Look for "shields" in each line of the records, and copy the lines that have it.

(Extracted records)
- - -

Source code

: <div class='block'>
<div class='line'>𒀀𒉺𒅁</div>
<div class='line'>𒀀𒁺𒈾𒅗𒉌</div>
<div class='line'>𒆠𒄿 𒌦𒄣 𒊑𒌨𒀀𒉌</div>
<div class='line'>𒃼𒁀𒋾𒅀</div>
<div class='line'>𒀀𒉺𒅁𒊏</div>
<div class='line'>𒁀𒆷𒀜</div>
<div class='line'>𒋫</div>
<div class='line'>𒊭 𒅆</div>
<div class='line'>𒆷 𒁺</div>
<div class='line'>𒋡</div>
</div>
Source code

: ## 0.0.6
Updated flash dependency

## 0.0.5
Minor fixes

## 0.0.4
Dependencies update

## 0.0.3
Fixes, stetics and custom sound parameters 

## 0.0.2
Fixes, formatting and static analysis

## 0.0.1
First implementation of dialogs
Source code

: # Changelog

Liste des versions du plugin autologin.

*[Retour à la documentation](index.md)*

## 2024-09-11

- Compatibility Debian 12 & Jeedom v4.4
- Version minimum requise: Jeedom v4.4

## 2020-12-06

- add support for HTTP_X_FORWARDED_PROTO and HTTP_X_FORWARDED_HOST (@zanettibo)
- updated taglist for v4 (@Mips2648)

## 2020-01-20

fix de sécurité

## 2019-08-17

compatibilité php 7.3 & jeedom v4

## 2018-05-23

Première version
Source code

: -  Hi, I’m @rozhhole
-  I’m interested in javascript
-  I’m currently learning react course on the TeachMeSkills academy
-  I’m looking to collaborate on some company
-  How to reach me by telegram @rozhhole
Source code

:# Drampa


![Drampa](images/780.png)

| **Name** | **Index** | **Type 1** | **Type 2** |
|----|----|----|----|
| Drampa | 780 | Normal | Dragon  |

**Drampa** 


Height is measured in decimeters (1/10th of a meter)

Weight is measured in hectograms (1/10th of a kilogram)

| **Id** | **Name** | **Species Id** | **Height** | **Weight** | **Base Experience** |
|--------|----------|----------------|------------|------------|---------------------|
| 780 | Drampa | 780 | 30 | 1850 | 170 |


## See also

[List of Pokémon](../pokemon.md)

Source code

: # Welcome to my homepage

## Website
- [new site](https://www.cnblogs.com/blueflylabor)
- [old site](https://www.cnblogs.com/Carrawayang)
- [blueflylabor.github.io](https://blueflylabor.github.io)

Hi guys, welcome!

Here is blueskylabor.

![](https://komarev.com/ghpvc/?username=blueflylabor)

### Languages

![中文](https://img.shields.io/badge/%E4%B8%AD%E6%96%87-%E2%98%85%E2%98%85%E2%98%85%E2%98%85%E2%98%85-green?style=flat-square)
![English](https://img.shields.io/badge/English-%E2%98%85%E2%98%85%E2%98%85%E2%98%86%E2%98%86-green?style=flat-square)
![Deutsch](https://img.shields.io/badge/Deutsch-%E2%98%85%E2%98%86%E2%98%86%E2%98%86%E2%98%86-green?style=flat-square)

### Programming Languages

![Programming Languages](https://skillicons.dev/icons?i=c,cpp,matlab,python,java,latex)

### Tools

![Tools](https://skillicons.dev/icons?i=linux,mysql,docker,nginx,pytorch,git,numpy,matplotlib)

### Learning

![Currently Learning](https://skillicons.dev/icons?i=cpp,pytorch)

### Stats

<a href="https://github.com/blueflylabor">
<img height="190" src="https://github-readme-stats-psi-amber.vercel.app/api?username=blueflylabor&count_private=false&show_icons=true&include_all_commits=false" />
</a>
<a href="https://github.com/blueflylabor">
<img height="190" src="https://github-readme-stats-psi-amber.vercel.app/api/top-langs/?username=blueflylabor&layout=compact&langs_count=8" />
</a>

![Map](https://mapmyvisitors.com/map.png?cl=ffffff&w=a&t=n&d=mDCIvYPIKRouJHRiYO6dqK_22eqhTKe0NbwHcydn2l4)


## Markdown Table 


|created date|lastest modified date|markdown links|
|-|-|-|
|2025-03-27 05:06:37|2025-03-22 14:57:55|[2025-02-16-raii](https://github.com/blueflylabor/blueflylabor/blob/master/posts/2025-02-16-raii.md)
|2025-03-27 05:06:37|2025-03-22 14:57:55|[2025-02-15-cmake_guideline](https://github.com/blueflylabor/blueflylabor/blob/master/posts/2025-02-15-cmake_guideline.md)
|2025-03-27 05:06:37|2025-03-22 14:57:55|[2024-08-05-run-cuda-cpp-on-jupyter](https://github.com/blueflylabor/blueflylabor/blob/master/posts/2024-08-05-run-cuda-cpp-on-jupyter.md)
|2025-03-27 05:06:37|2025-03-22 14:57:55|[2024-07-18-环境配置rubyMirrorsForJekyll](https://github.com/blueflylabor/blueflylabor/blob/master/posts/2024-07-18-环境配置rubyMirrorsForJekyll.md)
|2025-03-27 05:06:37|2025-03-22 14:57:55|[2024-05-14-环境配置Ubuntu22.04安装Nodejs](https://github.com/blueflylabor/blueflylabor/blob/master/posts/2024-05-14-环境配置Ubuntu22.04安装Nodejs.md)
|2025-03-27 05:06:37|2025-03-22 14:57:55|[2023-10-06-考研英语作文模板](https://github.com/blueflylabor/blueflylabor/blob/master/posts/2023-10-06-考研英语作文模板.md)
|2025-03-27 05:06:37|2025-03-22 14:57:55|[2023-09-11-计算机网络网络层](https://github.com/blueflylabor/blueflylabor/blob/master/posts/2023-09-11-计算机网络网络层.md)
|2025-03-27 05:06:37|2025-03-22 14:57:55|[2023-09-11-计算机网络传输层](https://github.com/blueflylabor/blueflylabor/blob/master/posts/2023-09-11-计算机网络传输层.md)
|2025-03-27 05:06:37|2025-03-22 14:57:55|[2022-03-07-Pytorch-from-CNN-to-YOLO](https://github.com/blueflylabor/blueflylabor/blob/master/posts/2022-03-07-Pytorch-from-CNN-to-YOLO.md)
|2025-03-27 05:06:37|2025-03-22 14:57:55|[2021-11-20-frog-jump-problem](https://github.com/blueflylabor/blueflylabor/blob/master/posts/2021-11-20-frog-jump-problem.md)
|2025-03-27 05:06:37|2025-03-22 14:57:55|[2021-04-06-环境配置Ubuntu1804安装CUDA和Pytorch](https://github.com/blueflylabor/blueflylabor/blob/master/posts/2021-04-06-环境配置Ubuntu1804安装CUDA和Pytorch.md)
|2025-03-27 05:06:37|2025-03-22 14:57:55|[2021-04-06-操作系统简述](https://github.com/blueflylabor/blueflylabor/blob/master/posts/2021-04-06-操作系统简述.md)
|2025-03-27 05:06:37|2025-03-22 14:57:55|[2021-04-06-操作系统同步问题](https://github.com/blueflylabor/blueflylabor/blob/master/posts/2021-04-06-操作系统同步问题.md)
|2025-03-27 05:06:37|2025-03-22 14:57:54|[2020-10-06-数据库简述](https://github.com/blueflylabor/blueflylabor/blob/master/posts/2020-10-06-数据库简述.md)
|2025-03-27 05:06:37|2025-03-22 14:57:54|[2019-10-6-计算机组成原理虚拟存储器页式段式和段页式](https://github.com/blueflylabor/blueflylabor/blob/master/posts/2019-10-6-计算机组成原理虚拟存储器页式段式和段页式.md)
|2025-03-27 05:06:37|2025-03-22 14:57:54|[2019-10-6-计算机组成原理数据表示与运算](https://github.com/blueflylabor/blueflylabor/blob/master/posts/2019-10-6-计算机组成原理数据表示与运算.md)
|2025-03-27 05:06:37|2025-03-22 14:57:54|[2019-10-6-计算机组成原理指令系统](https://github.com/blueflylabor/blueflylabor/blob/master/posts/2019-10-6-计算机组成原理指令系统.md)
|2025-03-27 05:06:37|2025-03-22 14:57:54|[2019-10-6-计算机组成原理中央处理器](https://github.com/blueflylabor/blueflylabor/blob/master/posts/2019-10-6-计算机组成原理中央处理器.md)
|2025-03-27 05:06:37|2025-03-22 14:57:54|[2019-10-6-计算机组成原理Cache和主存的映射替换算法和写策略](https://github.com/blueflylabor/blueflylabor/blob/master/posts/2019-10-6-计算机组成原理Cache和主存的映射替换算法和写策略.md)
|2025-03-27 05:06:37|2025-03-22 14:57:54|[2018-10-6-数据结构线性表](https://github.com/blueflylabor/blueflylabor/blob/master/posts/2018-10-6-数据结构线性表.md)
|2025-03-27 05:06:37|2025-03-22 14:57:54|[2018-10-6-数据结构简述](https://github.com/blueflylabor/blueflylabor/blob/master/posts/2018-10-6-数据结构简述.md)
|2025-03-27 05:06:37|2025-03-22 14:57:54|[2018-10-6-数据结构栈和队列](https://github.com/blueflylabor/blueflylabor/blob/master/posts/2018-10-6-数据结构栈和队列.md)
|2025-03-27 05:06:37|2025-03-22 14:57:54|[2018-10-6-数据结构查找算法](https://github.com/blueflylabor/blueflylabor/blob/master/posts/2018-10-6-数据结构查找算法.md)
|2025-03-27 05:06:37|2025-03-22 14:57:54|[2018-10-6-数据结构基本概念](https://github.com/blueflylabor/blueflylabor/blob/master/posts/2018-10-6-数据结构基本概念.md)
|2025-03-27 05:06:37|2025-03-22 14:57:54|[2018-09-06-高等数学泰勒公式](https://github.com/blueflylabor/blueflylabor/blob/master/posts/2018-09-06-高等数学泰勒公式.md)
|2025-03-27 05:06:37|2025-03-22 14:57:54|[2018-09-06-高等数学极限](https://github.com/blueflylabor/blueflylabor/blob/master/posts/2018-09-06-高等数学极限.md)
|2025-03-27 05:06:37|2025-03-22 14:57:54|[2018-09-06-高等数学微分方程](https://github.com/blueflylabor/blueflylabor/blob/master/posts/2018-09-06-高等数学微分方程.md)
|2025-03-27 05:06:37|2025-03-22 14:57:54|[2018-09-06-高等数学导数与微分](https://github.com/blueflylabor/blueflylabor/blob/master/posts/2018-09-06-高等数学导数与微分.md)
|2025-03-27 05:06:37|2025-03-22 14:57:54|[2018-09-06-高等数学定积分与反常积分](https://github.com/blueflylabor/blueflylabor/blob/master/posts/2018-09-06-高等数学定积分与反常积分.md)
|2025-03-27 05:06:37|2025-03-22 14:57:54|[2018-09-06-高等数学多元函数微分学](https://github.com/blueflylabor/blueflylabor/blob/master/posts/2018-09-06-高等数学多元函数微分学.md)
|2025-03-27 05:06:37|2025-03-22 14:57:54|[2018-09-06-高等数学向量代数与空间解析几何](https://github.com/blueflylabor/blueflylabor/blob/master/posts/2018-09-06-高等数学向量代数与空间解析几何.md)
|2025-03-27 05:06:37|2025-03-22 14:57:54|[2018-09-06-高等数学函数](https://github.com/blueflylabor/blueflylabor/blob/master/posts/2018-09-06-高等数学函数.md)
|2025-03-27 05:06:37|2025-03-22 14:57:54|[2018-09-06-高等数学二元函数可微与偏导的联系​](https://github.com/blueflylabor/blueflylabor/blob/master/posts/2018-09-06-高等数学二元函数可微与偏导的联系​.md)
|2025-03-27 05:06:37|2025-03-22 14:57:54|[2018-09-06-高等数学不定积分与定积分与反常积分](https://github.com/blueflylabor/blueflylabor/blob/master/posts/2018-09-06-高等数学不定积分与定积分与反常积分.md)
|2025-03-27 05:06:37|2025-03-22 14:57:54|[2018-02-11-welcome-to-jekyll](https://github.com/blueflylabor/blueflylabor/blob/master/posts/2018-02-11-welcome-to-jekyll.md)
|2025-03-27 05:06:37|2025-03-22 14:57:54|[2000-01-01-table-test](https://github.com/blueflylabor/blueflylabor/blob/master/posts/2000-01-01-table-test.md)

- - -

> _Expected answer_:
![中文](https://img.shields.io/badge/%E4%B8%AD%E6%96%87-%E2%98%85%E2%98%85%E2%98%85%E2%98%85%E2%98%85-green?style=flat-square)
![English](https://img.shields.io/badge/English-%E2%98%85%E2%98%85%E2%98%85%E2%98%86%E2%98%86-green?style=flat-square)
![Deutsch](https://img.shields.io/badge/Deutsch-%E2%98%85%E2%98%86%E2%98%86%E2%98%86%E2%98%86-green?style=flat-square)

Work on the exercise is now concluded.